Por Daniel Link para Perfil
En una playa de Perdido Key unos desprevenidos paseantes se asustaron al encontrar un cuerpo humano decapitado, cuyo cadáver estaba totalmente cubierto de conchillas, algas y otros naturales del océano. Llamaron al 911, pero antes de que llegaran alguien se dio cuenta de que era un maniquí.
La confusión, tan americana, replicó la de esa vez que una mujer de Virginia Beach alertó a la central de emergencias porque había un cadáver de mujer en su jardín. Seis patrullas de policía, un camión de bomberos y los equipos médicos especializados descubrieron que el presunto cuerpo desnudo era en realidad una muñeca inflable “realista”.
Los muñecos antropomórficos en escala 1:1 son lo suficientemente inquietantes como para inspirar historias de terror (de Metrópolis a Psicosis, claro; pero mucho más cerca: Las hortensias del uruguayo Felisberto Hernández).

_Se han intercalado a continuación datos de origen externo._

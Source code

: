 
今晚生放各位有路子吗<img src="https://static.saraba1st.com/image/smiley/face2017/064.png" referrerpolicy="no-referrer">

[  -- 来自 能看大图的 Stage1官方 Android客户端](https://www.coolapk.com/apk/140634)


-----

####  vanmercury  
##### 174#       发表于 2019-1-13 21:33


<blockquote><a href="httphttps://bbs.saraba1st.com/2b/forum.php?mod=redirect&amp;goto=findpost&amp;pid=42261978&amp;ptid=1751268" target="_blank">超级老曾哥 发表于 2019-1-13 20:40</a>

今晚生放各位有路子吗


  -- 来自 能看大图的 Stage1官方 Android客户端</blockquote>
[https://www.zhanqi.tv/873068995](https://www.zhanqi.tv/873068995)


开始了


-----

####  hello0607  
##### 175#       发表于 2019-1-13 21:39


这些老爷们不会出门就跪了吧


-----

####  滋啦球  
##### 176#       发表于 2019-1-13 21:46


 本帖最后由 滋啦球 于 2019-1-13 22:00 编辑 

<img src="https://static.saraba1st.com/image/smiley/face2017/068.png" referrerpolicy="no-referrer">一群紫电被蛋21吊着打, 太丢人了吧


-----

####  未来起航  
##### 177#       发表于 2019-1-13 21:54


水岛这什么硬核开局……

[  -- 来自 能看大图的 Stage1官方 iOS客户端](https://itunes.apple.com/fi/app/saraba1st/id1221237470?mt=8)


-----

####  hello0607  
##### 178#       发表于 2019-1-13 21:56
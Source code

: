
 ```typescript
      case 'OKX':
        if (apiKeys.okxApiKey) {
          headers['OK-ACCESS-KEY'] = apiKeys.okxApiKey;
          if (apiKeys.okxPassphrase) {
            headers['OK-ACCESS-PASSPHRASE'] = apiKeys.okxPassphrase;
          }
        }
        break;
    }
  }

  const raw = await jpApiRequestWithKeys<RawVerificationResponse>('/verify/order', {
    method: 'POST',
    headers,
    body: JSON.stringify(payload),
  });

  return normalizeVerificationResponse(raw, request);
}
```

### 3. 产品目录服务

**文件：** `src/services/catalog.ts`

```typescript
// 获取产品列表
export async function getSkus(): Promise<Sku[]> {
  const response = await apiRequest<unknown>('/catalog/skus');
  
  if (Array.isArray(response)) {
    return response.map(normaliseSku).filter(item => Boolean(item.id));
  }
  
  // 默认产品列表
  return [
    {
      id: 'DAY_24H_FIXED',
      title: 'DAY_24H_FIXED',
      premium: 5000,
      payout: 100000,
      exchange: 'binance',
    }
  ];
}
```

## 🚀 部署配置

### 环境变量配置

Yo sufro uno de esos sobresaltos que me ponen al borde de la parálisis cardíaca cada vez que visito el estudio fotográfico de mi marido, en el piso de arriba, quien de este modo, calibro, asegura su privacidad.
Cada vez que voy al baño veo, por el rabillo del ojo, un ser humano desnudo parado en la bañera a punto de atacarme.
Por supuesto, es un maniquí que él usa ocasionalmente para sus producciones. Yo lo sé, pero cada vez grito como en una pesadilla, como si me encontrara en un callejón a oscuras rodeado por jugadores de rugby, operadores bursátiles o abogados previsionales. Inerte, el maniquí es el soporte de los monstruos personales.